→ Records supplied
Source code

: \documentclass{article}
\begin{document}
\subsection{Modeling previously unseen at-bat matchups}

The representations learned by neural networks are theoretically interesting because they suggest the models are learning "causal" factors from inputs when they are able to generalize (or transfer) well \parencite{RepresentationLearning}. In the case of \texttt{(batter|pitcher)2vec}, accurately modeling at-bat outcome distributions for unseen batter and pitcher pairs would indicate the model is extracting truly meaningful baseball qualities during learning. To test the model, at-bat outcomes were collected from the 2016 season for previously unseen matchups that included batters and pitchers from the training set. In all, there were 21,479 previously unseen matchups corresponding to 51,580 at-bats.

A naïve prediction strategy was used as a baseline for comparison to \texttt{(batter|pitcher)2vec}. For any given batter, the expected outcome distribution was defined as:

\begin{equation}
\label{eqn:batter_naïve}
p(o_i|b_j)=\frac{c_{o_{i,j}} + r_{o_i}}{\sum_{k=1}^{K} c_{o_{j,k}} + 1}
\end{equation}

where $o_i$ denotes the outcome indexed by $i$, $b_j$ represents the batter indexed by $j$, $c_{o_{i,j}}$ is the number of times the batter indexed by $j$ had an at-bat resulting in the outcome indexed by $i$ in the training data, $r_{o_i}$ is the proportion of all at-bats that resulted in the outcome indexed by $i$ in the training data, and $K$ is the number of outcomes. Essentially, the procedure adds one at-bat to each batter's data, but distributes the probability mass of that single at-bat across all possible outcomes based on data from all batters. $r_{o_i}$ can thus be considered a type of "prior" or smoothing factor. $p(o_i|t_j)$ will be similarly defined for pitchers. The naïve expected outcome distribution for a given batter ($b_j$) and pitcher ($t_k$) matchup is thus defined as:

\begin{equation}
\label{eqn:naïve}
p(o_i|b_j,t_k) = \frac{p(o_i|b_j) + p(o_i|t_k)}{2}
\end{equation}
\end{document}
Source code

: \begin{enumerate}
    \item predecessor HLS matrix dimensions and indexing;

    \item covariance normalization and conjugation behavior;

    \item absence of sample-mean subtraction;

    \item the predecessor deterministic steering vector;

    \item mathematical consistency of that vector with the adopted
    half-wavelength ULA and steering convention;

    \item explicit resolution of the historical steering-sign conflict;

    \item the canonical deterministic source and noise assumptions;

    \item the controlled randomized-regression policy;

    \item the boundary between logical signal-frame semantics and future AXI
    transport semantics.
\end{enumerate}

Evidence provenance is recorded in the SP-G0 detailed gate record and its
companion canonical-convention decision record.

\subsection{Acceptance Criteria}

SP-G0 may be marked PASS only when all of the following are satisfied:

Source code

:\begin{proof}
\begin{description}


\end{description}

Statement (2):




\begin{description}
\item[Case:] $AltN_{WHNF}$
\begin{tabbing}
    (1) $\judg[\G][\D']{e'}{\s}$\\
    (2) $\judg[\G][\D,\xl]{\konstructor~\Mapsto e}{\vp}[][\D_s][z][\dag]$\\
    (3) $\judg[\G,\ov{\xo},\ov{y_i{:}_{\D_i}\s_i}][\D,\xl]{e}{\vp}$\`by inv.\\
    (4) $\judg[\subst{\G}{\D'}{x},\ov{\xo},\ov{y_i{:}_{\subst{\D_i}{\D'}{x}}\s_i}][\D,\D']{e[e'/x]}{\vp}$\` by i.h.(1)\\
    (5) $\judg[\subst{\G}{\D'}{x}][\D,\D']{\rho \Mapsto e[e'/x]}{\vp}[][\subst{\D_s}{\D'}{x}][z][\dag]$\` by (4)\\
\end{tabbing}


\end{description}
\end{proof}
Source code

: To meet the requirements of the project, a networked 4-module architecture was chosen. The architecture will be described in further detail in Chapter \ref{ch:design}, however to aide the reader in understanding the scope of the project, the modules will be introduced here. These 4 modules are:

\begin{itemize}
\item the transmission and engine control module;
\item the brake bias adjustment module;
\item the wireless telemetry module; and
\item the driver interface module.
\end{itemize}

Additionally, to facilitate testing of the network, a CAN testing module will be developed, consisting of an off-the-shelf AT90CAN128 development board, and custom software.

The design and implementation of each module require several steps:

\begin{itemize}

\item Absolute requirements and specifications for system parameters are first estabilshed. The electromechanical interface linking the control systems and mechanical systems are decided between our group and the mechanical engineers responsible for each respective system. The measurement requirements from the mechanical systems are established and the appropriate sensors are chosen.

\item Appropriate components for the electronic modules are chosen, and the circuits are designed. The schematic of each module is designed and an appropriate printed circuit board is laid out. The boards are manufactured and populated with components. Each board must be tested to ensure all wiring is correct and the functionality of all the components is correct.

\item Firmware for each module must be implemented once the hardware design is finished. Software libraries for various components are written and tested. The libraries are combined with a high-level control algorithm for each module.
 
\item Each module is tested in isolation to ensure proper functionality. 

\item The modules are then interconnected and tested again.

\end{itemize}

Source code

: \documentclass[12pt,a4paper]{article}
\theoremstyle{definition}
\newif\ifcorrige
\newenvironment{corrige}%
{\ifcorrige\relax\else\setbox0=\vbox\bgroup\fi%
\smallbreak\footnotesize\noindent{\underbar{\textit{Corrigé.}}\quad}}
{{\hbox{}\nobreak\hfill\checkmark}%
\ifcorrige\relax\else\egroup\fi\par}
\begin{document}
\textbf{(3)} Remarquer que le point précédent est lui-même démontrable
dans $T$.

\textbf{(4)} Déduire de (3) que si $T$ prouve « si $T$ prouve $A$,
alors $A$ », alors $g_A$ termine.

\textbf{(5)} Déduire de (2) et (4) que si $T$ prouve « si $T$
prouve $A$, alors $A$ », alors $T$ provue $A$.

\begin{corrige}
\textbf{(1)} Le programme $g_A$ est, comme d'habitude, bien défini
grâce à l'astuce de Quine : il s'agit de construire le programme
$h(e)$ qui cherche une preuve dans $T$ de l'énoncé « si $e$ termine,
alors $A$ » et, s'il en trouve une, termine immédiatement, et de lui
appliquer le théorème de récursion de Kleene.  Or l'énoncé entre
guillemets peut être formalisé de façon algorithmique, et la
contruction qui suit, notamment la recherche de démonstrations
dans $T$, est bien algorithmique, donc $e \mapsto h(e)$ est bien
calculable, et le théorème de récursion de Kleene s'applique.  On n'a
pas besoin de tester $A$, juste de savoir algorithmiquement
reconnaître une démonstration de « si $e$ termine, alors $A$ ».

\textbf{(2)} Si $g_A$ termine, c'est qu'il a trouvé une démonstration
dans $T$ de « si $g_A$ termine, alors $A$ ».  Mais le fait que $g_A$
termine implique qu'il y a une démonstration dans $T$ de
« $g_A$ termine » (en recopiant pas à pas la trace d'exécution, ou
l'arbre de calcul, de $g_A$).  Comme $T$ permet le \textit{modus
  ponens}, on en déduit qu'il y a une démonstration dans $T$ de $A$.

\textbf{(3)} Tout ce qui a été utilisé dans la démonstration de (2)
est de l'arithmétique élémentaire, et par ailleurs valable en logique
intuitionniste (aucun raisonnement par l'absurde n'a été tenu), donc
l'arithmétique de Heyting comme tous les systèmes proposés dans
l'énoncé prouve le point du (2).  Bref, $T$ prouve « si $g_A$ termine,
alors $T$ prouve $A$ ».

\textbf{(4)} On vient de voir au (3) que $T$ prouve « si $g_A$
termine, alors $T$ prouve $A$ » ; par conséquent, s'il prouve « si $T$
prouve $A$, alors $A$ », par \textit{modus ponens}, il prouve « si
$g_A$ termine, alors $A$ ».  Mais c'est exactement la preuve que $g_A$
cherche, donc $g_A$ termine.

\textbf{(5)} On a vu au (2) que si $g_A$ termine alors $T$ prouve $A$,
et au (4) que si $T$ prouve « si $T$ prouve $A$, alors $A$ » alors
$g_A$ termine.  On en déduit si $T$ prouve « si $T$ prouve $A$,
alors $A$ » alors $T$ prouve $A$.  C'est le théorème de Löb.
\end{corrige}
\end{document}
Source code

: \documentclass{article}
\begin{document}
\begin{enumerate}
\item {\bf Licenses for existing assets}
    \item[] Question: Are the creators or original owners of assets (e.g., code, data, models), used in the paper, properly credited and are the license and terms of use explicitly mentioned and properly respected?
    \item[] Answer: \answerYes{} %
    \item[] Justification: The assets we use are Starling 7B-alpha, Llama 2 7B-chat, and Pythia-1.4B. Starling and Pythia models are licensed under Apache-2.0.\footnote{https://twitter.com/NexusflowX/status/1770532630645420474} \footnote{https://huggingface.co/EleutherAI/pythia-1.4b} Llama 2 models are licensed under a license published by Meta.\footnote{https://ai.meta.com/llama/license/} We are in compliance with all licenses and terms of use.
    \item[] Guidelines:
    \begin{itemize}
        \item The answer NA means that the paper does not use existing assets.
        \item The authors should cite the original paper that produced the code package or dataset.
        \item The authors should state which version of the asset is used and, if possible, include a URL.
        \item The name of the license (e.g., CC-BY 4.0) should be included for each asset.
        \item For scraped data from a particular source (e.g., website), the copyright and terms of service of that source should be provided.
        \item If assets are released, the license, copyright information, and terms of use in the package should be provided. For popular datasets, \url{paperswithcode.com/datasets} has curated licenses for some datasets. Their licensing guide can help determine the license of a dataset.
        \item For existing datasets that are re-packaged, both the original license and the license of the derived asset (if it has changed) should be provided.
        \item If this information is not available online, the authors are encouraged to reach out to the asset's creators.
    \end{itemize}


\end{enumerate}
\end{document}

→ Work instructions
The response must consist solely of the lines from the top of the records through the line holding "previously unseen at-bat", copied word for word.

→ Answer
Source code

: \documentclass{article}
\begin{document}
\subsection{Modeling previously unseen at-bat matchups}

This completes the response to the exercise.